On August 15th 2005 Israel withdrew from Gaza. It was the so called unilateral disconnection of the then Prime Minister Ariel Sharon. Army trucks removed those Jews that did not want to leave their homes and their belongings. Since that day there are no Jews there. There was a lot of optimism but peace never arrived.
In 2006 the Islamic movement Hamas won local elections and the following year took power via a coup against the heirs of Arafat in the Palestinian Authority, the legal ruler according the Oslo Agreements. Gaza has been blocked in both borders, with Israel and Egypt.
Hamas proposed that the religious law or Sharia should take precedent over civil law and rejected the idea itself of Israel, adding that the “Zionist entity” would exist until the day of its elimination from the face of earth. Since then, there has been periodic armed confrontations, including the one which lasted for 50 days in 2014.

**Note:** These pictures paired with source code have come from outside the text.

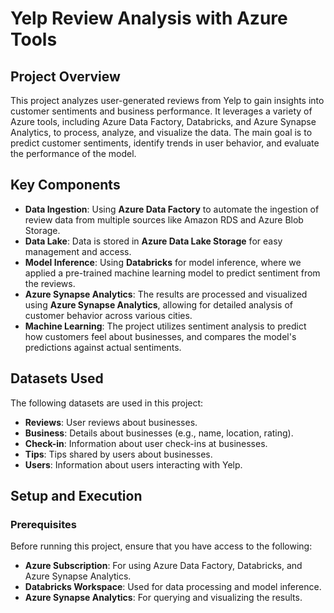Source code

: # Yelp Review Analysis with Azure Tools

## Project Overview
This project analyzes user-generated reviews from Yelp to gain insights into customer sentiments and business performance. It leverages a variety of Azure tools, including Azure Data Factory, Databricks, and Azure Synapse Analytics, to process, analyze, and visualize the data. The main goal is to predict customer sentiments, identify trends in user behavior, and evaluate the performance of the model.

## Key Components
- **Data Ingestion**: Using **Azure Data Factory** to automate the ingestion of review data from multiple sources like Amazon RDS and Azure Blob Storage.
- **Data Lake**: Data is stored in **Azure Data Lake Storage** for easy management and access.
- **Model Inference**: Using **Databricks** for model inference, where we applied a pre-trained machine learning model to predict sentiment from the reviews.
- **Azure Synapse Analytics**: The results are processed and visualized using **Azure Synapse Analytics**, allowing for detailed analysis of customer behavior across various cities.
- **Machine Learning**: The project utilizes sentiment analysis to predict how customers feel about businesses, and compares the model's predictions against actual sentiments.

## Datasets Used
The following datasets are used in this project:
- **Reviews**: User reviews about businesses.
- **Business**: Details about businesses (e.g., name, location, rating).
- **Check-in**: Information about user check-ins at businesses.
- **Tips**: Tips shared by users about businesses.
- **Users**: Information about users interacting with Yelp.

## Setup and Execution

### Prerequisites
Before running this project, ensure that you have access to the following:
- **Azure Subscription**: For using Azure Data Factory, Databricks, and Azure Synapse Analytics.
- **Databricks Workspace**: Used for data processing and model inference.
- **Azure Synapse Analytics**: For querying and visualizing the results.


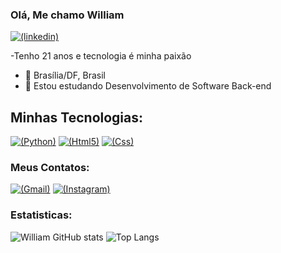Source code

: ### Olá, Me chamo William 
[![(linkedin)](https://img.shields.io/badge/LinkedIn-0077B5?style=for-the-badge&logo=linkedin&logoColor=white)](https://www.linkedin.com/in/william-virissimo/)

-Tenho 21 anos e tecnologia é minha paixão
- 📍 Brasília/DF, Brasil
- 🚀 Estou estudando Desenvolvimento de Software Back-end

## Minhas Tecnologias: 

[![(Python)](https://img.shields.io/badge/Python-3776AB?style=for-the-badge&logo=python&logoColor=white)]()
[![(Html5)](https://img.shields.io/badge/HTML5-E34F26?style=for-the-badge&logo=html5&logoColor=white)]()
[![(Css)](https://img.shields.io/badge/CSS-239120?&style=for-the-badge&logo=css3&logoColor=white)]()

### Meus Contatos:

[![(Gmail)](https://img.shields.io/badge/Gmail-D14836?style=for-the-badge&logo=gmail&logoColor=white)](https://mail.google.com/mail/u/0/#inbox)
[![(Instagram)](https://img.shields.io/badge/Instagram-E4405F?style=for-the-badge&logo=instagram&logoColor=white)](https://www.instagram.com/williamvirissimo/)

### Estatisticas:

![William GitHub stats](https://github-readme-stats.vercel.app/api?username=william-virissimo&show_icons=true&theme=dracula)
![Top Langs](https://github-readme-stats.vercel.app/api/top-langs/?username=william-virissimo&show_icons=true&theme=dracula)

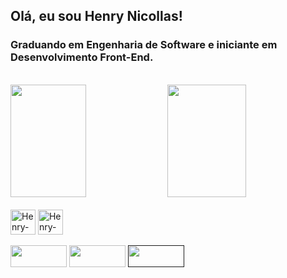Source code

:## Olá, eu sou Henry Nicollas! 
### Graduando em Engenharia de Software e iniciante em Desenvolvimento Front-End.
<br>
<div>
  <img height="180em" width="49%" src="https://github-readme-stats.vercel.app/api?username=henry-nicollas-issicaba&theme=midnight-purple&show_icons=true">
  <img height="180em" width="50%" src="https://github-readme-stats.vercel.app/api/top-langs/?username=henry-nicollas-issicaba&layout=compact&theme=midnight-purple">
</div>
<br>
<div>
  <img align="center" alt="Henry-HTML" width="40px" height="40px" src="https://cdn.jsdelivr.net/gh/devicons/devicon/icons/html5/html5-original.svg" />
  <img align="center" alt="Henry-CSS" width="40px" height="40px" src="https://cdn.jsdelivr.net/gh/devicons/devicon/icons/css3/css3-original.svg" />
</div>
<br>
<div>
  <a href="https://github.com/Henry-Nicollas-Issicaba?tab=repositories" target="_blank"><img width="90px" height="35px" src="https://img.shields.io/badge/GitHub-100000?style=for-the-badge&logo=github&logoColor=white"></a>
  <a href="https://www.linkedin.com/in/henry-nicollas-issicaba-05a54024a/" target="_blank"><img width="90px" height="35px" src="https://img.shields.io/badge/LinkedIn-0077B5?style=for-the-badge&logo=linkedin&logoColor=white"></a>
  <a href="" target="_blank"><img width="90px" height="35px" src="https://img.shields.io/badge/Codepen-000000?style=for-the-badge&logo=codepen&logoColor=white"></a>
</div>
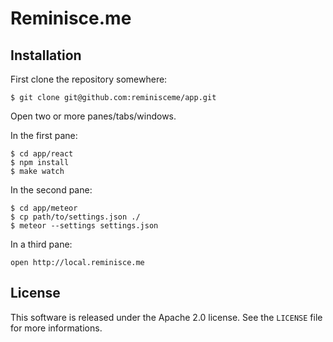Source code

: # Reminisce.me

## Installation

First clone the repository somewhere:

    $ git clone git@github.com:reminisceme/app.git

Open two or more panes/tabs/windows.

In the first pane:

    $ cd app/react
    $ npm install
    $ make watch

In the second pane:

    $ cd app/meteor
    $ cp path/to/settings.json ./
    $ meteor --settings settings.json

In a third pane:

    open http://local.reminisce.me


## License

This software is released under the Apache 2.0 license. See the `LICENSE` file for more informations.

Hamas wanted to show its authority, military strength and be considered a political actor despite the fact of being defined as a terrorist movement by United States and the European Union. The objective of Israel was that Gaza should not be a safe heaven to attack its territory.

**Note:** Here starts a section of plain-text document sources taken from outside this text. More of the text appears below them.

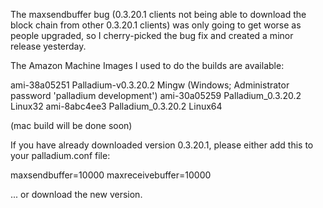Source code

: The maxsendbuffer bug (0.3.20.1 clients not being able to download the block chain from other 0.3.20.1 clients) was only going to get
worse as people upgraded, so I cherry-picked the bug fix and created a minor release yesterday.

The Amazon Machine Images I used to do the builds are available:

  ami-38a05251   Palladium-v0.3.20.2 Mingw    (Windows; Administrator password 'palladium development')
  ami-30a05259   Palladium_0.3.20.2 Linux32
  ami-8abc4ee3   Palladium_0.3.20.2 Linux64

(mac build will be done soon)

If you have already downloaded version 0.3.20.1, please either add this to your palladium.conf file:

  maxsendbuffer=10000
  maxreceivebuffer=10000

... or download the new version.

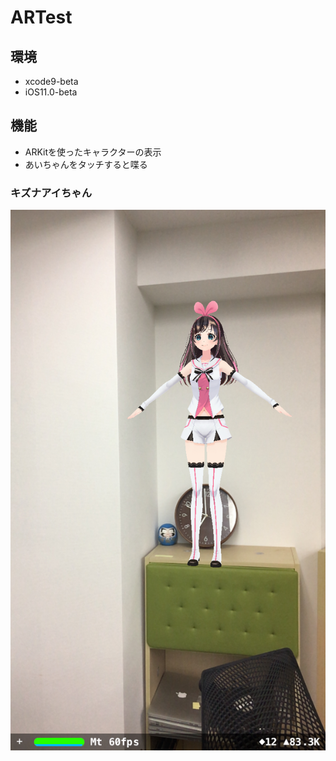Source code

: # ARTest

## 環境

* xcode9-beta
* iOS11.0-beta

## 機能

* ARKitを使ったキャラクターの表示
* あいちゃんをタッチすると喋る

### キズナアイちゃん

![aichan](https://github.com/atsuo1203/ARTest/blob/master/IMG_0033.jpg)
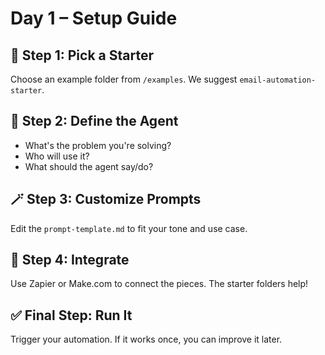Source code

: # Day 1 – Setup Guide

## 🔧 Step 1: Pick a Starter
Choose an example folder from `/examples`. We suggest `email-automation-starter`.

## 🧠 Step 2: Define the Agent
- What's the problem you're solving?
- Who will use it?
- What should the agent say/do?

## 🪄 Step 3: Customize Prompts
Edit the `prompt-template.md` to fit your tone and use case.

## 🔌 Step 4: Integrate
Use Zapier or Make.com to connect the pieces. The starter folders help!

## ✅ Final Step: Run It
Trigger your automation. If it works once, you can improve it later.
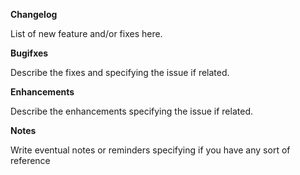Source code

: **Changelog**

List of new feature and/or fixes here.

**Bugifxes**

Describe the fixes and specifying the issue if related.

**Enhancements**

Describe the enhancements specifying the issue if related.

**Notes**

Write eventual notes or reminders specifying if you have any sort of reference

As there is a recent history of confrontations, the question is why now. Besides new sparks, in my opinion there are four factors:
The first one is the role of Iran which has become increasingly important as more Arabian countries have reached peace agreements with Israel. Iran also supports other groups like the Islamic Yihad as part of a wider plan of “war through proxies” like the use of Syrian territory and Lebanon through Hezbollah. What make special the case of Hamas is that they represent different Islamic branches, Shiites in the case of Iran and Sunnis in Hamas.
The second element is related to Israeli politics which has had four general elections in only two years, none of which has decided with a clear majority if Netanyahu should remain as head of government. The last one took place in March 2021 and the true novelty were advanced negotiations for the United Arab List (Ra´am) to support a new government, which of course is no longer a possibility.

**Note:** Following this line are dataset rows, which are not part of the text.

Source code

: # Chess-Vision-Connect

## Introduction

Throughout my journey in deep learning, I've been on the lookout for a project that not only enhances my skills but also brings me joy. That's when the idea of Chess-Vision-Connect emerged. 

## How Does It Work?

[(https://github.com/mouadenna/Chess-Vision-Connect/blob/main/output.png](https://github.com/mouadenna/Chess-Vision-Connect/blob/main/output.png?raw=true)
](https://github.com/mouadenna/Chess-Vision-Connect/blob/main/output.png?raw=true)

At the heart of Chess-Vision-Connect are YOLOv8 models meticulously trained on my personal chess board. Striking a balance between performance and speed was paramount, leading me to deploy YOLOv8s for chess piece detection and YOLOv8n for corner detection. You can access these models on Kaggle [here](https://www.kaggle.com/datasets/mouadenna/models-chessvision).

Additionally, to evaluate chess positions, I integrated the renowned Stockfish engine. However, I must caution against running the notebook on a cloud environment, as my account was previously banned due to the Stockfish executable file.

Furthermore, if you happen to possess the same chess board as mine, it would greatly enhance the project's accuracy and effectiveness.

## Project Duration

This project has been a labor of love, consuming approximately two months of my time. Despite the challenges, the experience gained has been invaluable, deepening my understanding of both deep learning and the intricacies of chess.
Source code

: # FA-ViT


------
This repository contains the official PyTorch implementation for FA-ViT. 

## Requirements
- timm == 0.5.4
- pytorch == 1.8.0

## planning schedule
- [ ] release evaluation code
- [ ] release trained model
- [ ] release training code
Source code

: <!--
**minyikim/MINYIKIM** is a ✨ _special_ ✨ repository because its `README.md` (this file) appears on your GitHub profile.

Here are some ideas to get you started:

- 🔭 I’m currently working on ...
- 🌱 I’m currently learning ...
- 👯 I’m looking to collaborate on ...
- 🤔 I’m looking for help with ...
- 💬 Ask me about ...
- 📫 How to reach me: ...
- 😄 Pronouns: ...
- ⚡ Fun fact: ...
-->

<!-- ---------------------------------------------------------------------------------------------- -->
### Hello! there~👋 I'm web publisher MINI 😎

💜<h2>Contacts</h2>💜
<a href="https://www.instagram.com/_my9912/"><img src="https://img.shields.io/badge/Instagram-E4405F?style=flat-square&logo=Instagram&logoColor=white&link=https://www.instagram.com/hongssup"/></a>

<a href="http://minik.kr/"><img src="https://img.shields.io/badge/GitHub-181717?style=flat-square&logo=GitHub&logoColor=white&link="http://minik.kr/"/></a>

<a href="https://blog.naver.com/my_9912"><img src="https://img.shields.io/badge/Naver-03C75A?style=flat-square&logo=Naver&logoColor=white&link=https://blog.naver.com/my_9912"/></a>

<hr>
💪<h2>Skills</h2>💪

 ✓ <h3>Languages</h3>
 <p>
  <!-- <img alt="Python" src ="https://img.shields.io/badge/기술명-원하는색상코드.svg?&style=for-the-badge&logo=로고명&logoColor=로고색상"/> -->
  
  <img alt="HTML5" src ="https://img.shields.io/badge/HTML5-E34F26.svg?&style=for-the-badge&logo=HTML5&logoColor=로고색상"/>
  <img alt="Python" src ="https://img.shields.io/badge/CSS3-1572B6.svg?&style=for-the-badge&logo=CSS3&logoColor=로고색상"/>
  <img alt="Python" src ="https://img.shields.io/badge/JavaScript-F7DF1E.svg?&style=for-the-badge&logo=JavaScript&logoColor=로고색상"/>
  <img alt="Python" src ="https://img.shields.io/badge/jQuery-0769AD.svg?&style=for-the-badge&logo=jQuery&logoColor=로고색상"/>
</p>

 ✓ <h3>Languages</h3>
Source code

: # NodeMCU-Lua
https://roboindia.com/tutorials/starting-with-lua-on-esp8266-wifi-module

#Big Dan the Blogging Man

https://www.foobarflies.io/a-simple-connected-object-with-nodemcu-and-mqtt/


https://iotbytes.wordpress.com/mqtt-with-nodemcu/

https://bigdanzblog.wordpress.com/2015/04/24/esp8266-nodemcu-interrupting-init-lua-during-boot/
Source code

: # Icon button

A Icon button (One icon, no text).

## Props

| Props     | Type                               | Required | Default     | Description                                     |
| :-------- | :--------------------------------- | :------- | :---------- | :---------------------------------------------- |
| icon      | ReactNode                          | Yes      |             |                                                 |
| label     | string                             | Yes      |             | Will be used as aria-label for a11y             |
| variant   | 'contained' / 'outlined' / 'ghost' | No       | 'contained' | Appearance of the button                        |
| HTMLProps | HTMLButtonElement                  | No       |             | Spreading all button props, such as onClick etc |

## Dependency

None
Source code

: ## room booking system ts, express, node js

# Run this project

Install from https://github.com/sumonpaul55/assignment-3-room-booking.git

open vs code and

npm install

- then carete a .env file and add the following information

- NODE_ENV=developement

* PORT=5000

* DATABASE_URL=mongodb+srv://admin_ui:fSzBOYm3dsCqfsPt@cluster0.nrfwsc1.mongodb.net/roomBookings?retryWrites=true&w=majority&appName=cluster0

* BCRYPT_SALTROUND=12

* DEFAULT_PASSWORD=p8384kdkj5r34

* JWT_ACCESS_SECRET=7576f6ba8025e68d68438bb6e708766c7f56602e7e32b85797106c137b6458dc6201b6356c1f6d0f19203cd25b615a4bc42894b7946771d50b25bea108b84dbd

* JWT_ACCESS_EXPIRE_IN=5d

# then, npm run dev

The third and very decisive factor is the cancellation of Palestinian elections by Mahmud Abbas which probably was going to be defeated, not only by Hamas but also by strong alternative candidates in Fatah, his party.
The last one has been the profound change experienced by USA´s policy to the region. Joe Biden has taken total distance from the full support to Israel by Trump going back to Obama´s positions, both in relation to Iran and to the Palestinians. Also there has been a shift in the media and democratic representatives in Congress in support of Hamas.
Is there any way out from this cycle of periodic confrontations? This round reaffirms that there is not alternative to a political solution based on the 1948 resolution by the United Nations, that is to say, two states, but one to the side of the other and not instead of the other. Of course, it also shows how far away are both sides.
And one of the reasons is the same of 1948: the negative and rejection to accept the existence of a state with a Jewish majority. That was the reason also behind other wars. In 1948 Israel was invaded by all neighboring countries, and not only survived but won and today is a technologically advanced nation.
It is distressing to be a witness to some opinions which show ignorance about this conflict , but above all the many which illustrate how alive is in our days a very old hate, the Judeophobia, including traditional and social media, now singling out a country, as they did in the past with a religion or a people. Not so much in the criticism of Israel as justifying Hamas actions, double standard towards a terrorist movement which uses civilians as human shields.
(*) Lawyer (University of Chile, University of Barcelona), Ph.D. in Political Science (Government, University of Essex), former presidential candidate in Chile (2013)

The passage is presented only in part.